この場合、現在相続が発生したとすれば8800万円-相続税の基礎控除額8000万円=800万円。
従って、この800万円に対して相続税がかかることになります。
次に、この株式を生前贈与した場合です。
この株式2500万円をすべて生前贈与した場合、贈与税額はかかりません。
問題は相続発生時です。
親の相続財産のうち株式以外については相続時の財産の価額は贈与時の財産の価額と同額の6300万円と仮定します。(=8800万円-2500万円)
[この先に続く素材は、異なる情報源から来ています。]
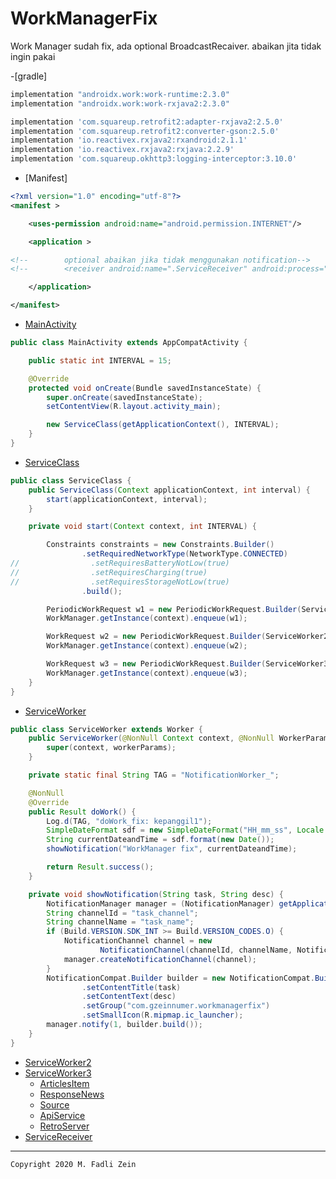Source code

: # WorkManagerFix
 Work Manager sudah fix, ada optional BroadcastRecaiver. abaikan jita tidak ingin pakai

-[gradle]
```gradle
implementation "androidx.work:work-runtime:2.3.0"
implementation "androidx.work:work-rxjava2:2.3.0"

implementation 'com.squareup.retrofit2:adapter-rxjava2:2.5.0'
implementation 'com.squareup.retrofit2:converter-gson:2.5.0'
implementation 'io.reactivex.rxjava2:rxandroid:2.1.1'
implementation 'io.reactivex.rxjava2:rxjava:2.2.9'
implementation 'com.squareup.okhttp3:logging-interceptor:3.10.0'
```

- [Manifest]
```xml
<?xml version="1.0" encoding="utf-8"?>
<manifest >

    <uses-permission android:name="android.permission.INTERNET"/>

    <application >

<!--        optional abaikan jika tidak menggunakan notification-->
<!--        <receiver android:name=".ServiceReceiver" android:process=".remote"/>-->

    </application>

</manifest>
```

- [MainActivity](https://github.com/gzeinnumer/WorkManagerFix/blob/master/app/src/main/java/com/gzeinnumer/workmanagerfix/MainActivity.java)
```java
public class MainActivity extends AppCompatActivity {

    public static int INTERVAL = 15;

    @Override
    protected void onCreate(Bundle savedInstanceState) {
        super.onCreate(savedInstanceState);
        setContentView(R.layout.activity_main);

        new ServiceClass(getApplicationContext(), INTERVAL);
    }
}
```

- [ServiceClass](https://github.com/gzeinnumer/WorkManagerFix/blob/master/app/src/main/java/com/gzeinnumer/workmanagerfix/ServiceClass.java)
```java
public class ServiceClass {
    public ServiceClass(Context applicationContext, int interval) {
        start(applicationContext, interval);
    }

    private void start(Context context, int INTERVAL) {

        Constraints constraints = new Constraints.Builder()
                .setRequiredNetworkType(NetworkType.CONNECTED)
//                .setRequiresBatteryNotLow(true)
//                .setRequiresCharging(true)
//                .setRequiresStorageNotLow(true)
                .build();

        PeriodicWorkRequest w1 = new PeriodicWorkRequest.Builder(ServiceWorker.class, INTERVAL, TimeUnit.MINUTES).setConstraints(constraints).build();
        WorkManager.getInstance(context).enqueue(w1);

        WorkRequest w2 = new PeriodicWorkRequest.Builder(ServiceWorker2.class, INTERVAL, TimeUnit.MINUTES).setConstraints(constraints).build();
        WorkManager.getInstance(context).enqueue(w2);

        WorkRequest w3 = new PeriodicWorkRequest.Builder(ServiceWorker3.class, INTERVAL, TimeUnit.MINUTES).setConstraints(constraints).build();
        WorkManager.getInstance(context).enqueue(w3);
    }
}
```

- [ServiceWorker](https://github.com/gzeinnumer/WorkManagerFix/blob/master/app/src/main/java/com/gzeinnumer/workmanagerfix/example1_notification/ServiceWorker.java)
```java
public class ServiceWorker extends Worker {
    public ServiceWorker(@NonNull Context context, @NonNull WorkerParameters workerParams) {
        super(context, workerParams);
    }

    private static final String TAG = "NotificationWorker_";

    @NonNull
    @Override
    public Result doWork() {
        Log.d(TAG, "doWork_fix: kepanggil1");
        SimpleDateFormat sdf = new SimpleDateFormat("HH_mm_ss", Locale.getDefault());
        String currentDateandTime = sdf.format(new Date());
        showNotification("WorkManager fix", currentDateandTime);

        return Result.success();
    }

    private void showNotification(String task, String desc) {
        NotificationManager manager = (NotificationManager) getApplicationContext().getSystemService(Context.NOTIFICATION_SERVICE);
        String channelId = "task_channel";
        String channelName = "task_name";
        if (Build.VERSION.SDK_INT >= Build.VERSION_CODES.O) {
            NotificationChannel channel = new
                    NotificationChannel(channelId, channelName, NotificationManager.IMPORTANCE_DEFAULT);
            manager.createNotificationChannel(channel);
        }
        NotificationCompat.Builder builder = new NotificationCompat.Builder(getApplicationContext(), channelId)
                .setContentTitle(task)
                .setContentText(desc)
                .setGroup("com.gzeinnumer.workmanagerfix")
                .setSmallIcon(R.mipmap.ic_launcher);
        manager.notify(1, builder.build());
    }
}
```

- [ServiceWorker2](https://github.com/gzeinnumer/WorkManagerFix/blob/master/app/src/main/java/com/gzeinnumer/workmanagerfix/example2_rxjava/ServiceWorker2.java)
- [ServiceWorker3](https://github.com/gzeinnumer/WorkManagerFix/blob/master/app/src/main/java/com/gzeinnumer/workmanagerfix/example3_retrofit/ServiceWorker3.java)
  - [ArticlesItem](https://github.com/gzeinnumer/WorkManagerFix/blob/master/app/src/main/java/com/gzeinnumer/workmanagerfix/example3_retrofit/model/ArticlesItem.java)
  - [ResponseNews](https://github.com/gzeinnumer/WorkManagerFix/blob/master/app/src/main/java/com/gzeinnumer/workmanagerfix/example3_retrofit/model/ResponseNews.java)
  - [Source](https://github.com/gzeinnumer/WorkManagerFix/blob/master/app/src/main/java/com/gzeinnumer/workmanagerfix/example3_retrofit/model/Source.java)
  - [ApiService](https://github.com/gzeinnumer/WorkManagerFix/blob/master/app/src/main/java/com/gzeinnumer/workmanagerfix/example3_retrofit/api/ApiService.java)
  - [RetroServer](https://github.com/gzeinnumer/WorkManagerFix/blob/master/app/src/main/java/com/gzeinnumer/workmanagerfix/example3_retrofit/api/RetroServer.java)
- [ServiceReceiver](https://github.com/gzeinnumer/WorkManagerFix/blob/master/app/src/main/java/com/gzeinnumer/workmanagerfix/ServiceReceiver.java)

---

```
Copyright 2020 M. Fadli Zein
```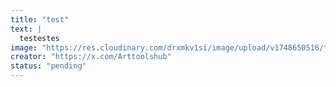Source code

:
 ```yaml
---
title: "test"
text: |
  testestes
image: "https://res.cloudinary.com/drxmkv1si/image/upload/v1748650516/ttzdtvkuol3ypepkon8z.jpg"
creator: "https://x.com/Arttoolshub"
status: "pending"
---
```

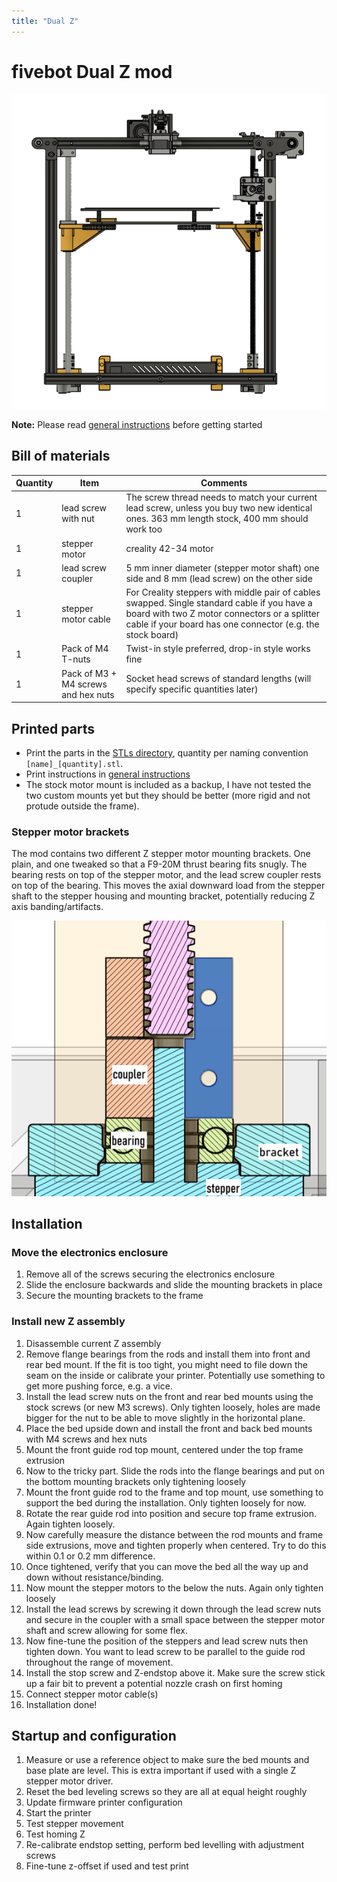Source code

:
 ```yaml
---
title: "Dual Z"
---
```


# fivebot Dual Z mod

![overview](assets/images/dual-z/overview.png)

**Note:** Please read [general instructions](index.html#general-instructions) before getting started

## Bill of materials

|Quantity|Item|Comments|
|-|-|-|
|1|lead screw with nut|The screw thread needs to match your current lead screw, unless you buy two new identical ones. 363 mm length stock, 400 mm should work too|
|1|stepper motor|creality 42-34 motor|
|1|lead screw coupler| 5 mm inner diameter (stepper motor shaft) one side and 8 mm (lead screw) on the other side|
|1|stepper motor cable| For Creality steppers with middle pair of cables swapped. Single standard cable if you have a board with two Z motor connectors or a splitter cable if your board has one connector (e.g. the stock board)|
|1|Pack of M4 T-nuts| Twist-in style preferred, drop-in style works fine|
|1|Pack of M3 + M4 screws and hex nuts| Socket head screws of standard lengths (will specify specific quantities later)|

## Printed parts
* Print the parts in the [STLs directory](https://github.com/fivebot-printer/fivebot/tree/main/dual-z/STLs), quantity per naming convention `[name]_[quantity].stl`.
* Print instructions in [general instructions](index.html#general-instructions)
* The stock motor mount is included as a backup, I have not tested the two custom mounts yet but they should be better (more rigid and not protude outside the frame).

### Stepper motor brackets
The mod contains two different Z stepper motor mounting brackets. One plain, and one tweaked so that a F9-20M thrust bearing fits snugly. The bearing rests on top of the stepper motor, and the lead screw coupler rests on top of the bearing. This moves the axial downward load from the stepper shaft to the stepper housing and mounting bracket, potentially reducing Z axis banding/artifacts.

![overview](assets/images/dual-z/thrust-bearing-bracket.png)

## Installation

### Move the electronics enclosure
1. Remove all of the screws securing the electronics enclosure
2. Slide the enclosure backwards and slide the mounting brackets in place
3. Secure the mounting brackets to the frame

### Install new Z assembly
1. Disassemble current Z assembly
1. Remove flange bearings from the rods and install them into front and rear bed mount. If the fit is too tight, you might need to file down the seam on the inside or calibrate your printer. Potentially use something to get more pushing force, e.g. a vice.
1. Install the lead screw nuts on the front and rear bed mounts using the stock screws (or new M3 screws). Only tighten loosely, holes are made bigger for the nut to be able to move slightly in the horizontal plane.
1. Place the bed upside down and install the front and back bed mounts with M4 screws and hex nuts
1. Mount the front guide rod top mount, centered under the top frame extrusion
1. Now to the tricky part. Slide the rods into the flange bearings and put on the bottom mounting brackets only tightening loosely
1. Mount the front guide rod to the frame and top mount, use something to support the bed during the installation. Only tighten loosely for now.
1. Rotate the rear guide rod into position and secure top frame extrusion. Again tighten loosely.
1. Now carefully measure the distance between the rod mounts and frame side extrusions, move and tighten properly when centered. Try to do this within 0.1 or 0.2 mm difference.
1. Once tightened, verify that you can move the bed all the way up and down without resistance/binding.
1. Now mount the stepper motors to the below the nuts. Again only tighten loosely
1. Install the lead screws by screwing it down through the lead screw nuts and secure in the coupler with a small space between the stepper motor shaft and screw allowing for some flex.
1. Now fine-tune the position of the steppers and lead screw nuts then tighten down. You want to lead screw to be parallel to the guide rod throughout the range of movement.
1. Install the stop screw and Z-endstop above it. Make sure the screw stick up a fair bit to prevent a potential nozzle crash on first homing
2. Connect stepper motor cable(s)
1. Installation done!

## Startup and configuration
1. Measure or use a reference object to make sure the bed mounts and base plate are level. This is extra important if used with a single Z stepper motor driver.
1. Reset the bed leveling screws so they are all at equal height roughly
1. Update firmware printer configuration
1. Start the printer
1. Test stepper movement
1. Test homing Z
1. Re-calibrate endstop setting, perform bed levelling with adjustment screws
2. Fine-tune z-offset if used and test print
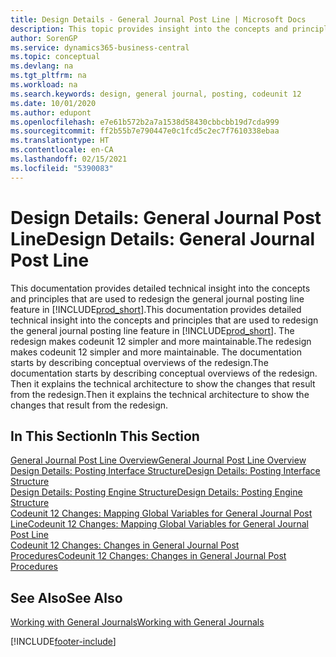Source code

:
```yaml
---
title: Design Details - General Journal Post Line | Microsoft Docs
description: This topic provides insight into the concepts and principles that are used to redesign the general journal posting line feature in Business Central.
author: SorenGP
ms.service: dynamics365-business-central
ms.topic: conceptual
ms.devlang: na
ms.tgt_pltfrm: na
ms.workload: na
ms.search.keywords: design, general journal, posting, codeunit 12
ms.date: 10/01/2020
ms.author: edupont
ms.openlocfilehash: e7e61b572b2a7a1538d58430cbbcbb19d7cda999
ms.sourcegitcommit: ff2b55b7e790447e0c1fcd5c2ec7f7610338ebaa
ms.translationtype: HT
ms.contentlocale: en-CA
ms.lasthandoff: 02/15/2021
ms.locfileid: "5390083"
---
```

# <a name="design-details-general-journal-post-line"></a><span data-ttu-id="8c4f6-103">Design Details: General Journal Post Line</span><span class="sxs-lookup"><span data-stu-id="8c4f6-103">Design Details: General Journal Post Line</span></span>
<span data-ttu-id="8c4f6-104">This documentation provides detailed technical insight into the concepts and principles that are used to redesign the general journal posting line feature in [!INCLUDE[prod_short](includes/prod_short.md)].</span><span class="sxs-lookup"><span data-stu-id="8c4f6-104">This documentation provides detailed technical insight into the concepts and principles that are used to redesign the general journal posting line feature in [!INCLUDE[prod_short](includes/prod_short.md)].</span></span> <span data-ttu-id="8c4f6-105">The redesign makes codeunit 12 simpler and more maintainable.</span><span class="sxs-lookup"><span data-stu-id="8c4f6-105">The redesign makes codeunit 12 simpler and more maintainable.</span></span> <span data-ttu-id="8c4f6-106">The documentation starts by describing conceptual overviews of the redesign.</span><span class="sxs-lookup"><span data-stu-id="8c4f6-106">The documentation starts by describing conceptual overviews of the redesign.</span></span> <span data-ttu-id="8c4f6-107">Then it explains the technical architecture to show the changes that result from the redesign.</span><span class="sxs-lookup"><span data-stu-id="8c4f6-107">Then it explains the technical architecture to show the changes that result from the redesign.</span></span>  

## <a name="in-this-section"></a><span data-ttu-id="8c4f6-108">In This Section</span><span class="sxs-lookup"><span data-stu-id="8c4f6-108">In This Section</span></span>  
[<span data-ttu-id="8c4f6-109">General Journal Post Line Overview</span><span class="sxs-lookup"><span data-stu-id="8c4f6-109">General Journal Post Line Overview</span></span>](design-details-general-journal-post-line-overview.md)  
[<span data-ttu-id="8c4f6-110">Design Details: Posting Interface Structure</span><span class="sxs-lookup"><span data-stu-id="8c4f6-110">Design Details: Posting Interface Structure</span></span>](design-details-posting-interface-structure.md)  
[<span data-ttu-id="8c4f6-111">Design Details: Posting Engine Structure</span><span class="sxs-lookup"><span data-stu-id="8c4f6-111">Design Details: Posting Engine Structure</span></span>](design-details-posting-engine-structure.md)  
[<span data-ttu-id="8c4f6-112">Codeunit 12 Changes: Mapping Global Variables for General Journal Post Line</span><span class="sxs-lookup"><span data-stu-id="8c4f6-112">Codeunit 12 Changes: Mapping Global Variables for General Journal Post Line</span></span>](design-details-codeunit-12-changes-mapping-global-variables-for-general-journal-post-line.md)  
[<span data-ttu-id="8c4f6-113">Codeunit 12 Changes: Changes in General Journal Post Procedures</span><span class="sxs-lookup"><span data-stu-id="8c4f6-113">Codeunit 12 Changes: Changes in General Journal Post Procedures</span></span>](design-details-codeunit-12-changes-changes-in-general-journal-post-procedures.md)  

## <a name="see-also"></a><span data-ttu-id="8c4f6-114">See Also</span><span class="sxs-lookup"><span data-stu-id="8c4f6-114">See Also</span></span>  
[<span data-ttu-id="8c4f6-115">Working with General Journals</span><span class="sxs-lookup"><span data-stu-id="8c4f6-115">Working with General Journals</span></span>](ui-work-general-journals.md)


[!INCLUDE[footer-include](includes/footer-banner.md)]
ところが、株式については1500万円に価額が下がってしまいました。
この株式の生前贈与がなかったとすれば、親の財産すべてを相続時の価額で計算することになりますから、株式以外の財産の価額は6300万円、株式の価額は1500万円です。
6300万円+1500万円=7800万円<相続税の基礎控除8000万円ですから、相続税はかかりません。
一方、相続時精算課税を選択した場合の計算は異なります。
贈与した株式2500万円は1500万円にその価額が下がっているにもかかわらず、贈与財産は贈与時の価額で相続財産に加算しなければなりません。
従って、この場合は6300万円+2500万円=8800万円と計算され、相続税の基礎控除8000万円を超える800万円に対して相続税がかかることになります。
常に注意しておきたいのは、税制改正です。
現在国会に提出されている改正案では、相続税の基礎控除は「3000万円+600万円×法定相続人の数」となっています。
この例では、法定相続人が3人と仮定しましたから基礎控除は4800万円に引き下げられることになります。
以上のようにメリットもありますが、結果的にそうならないケースもありますので複雑な事案については専門家への相談をお勧めします。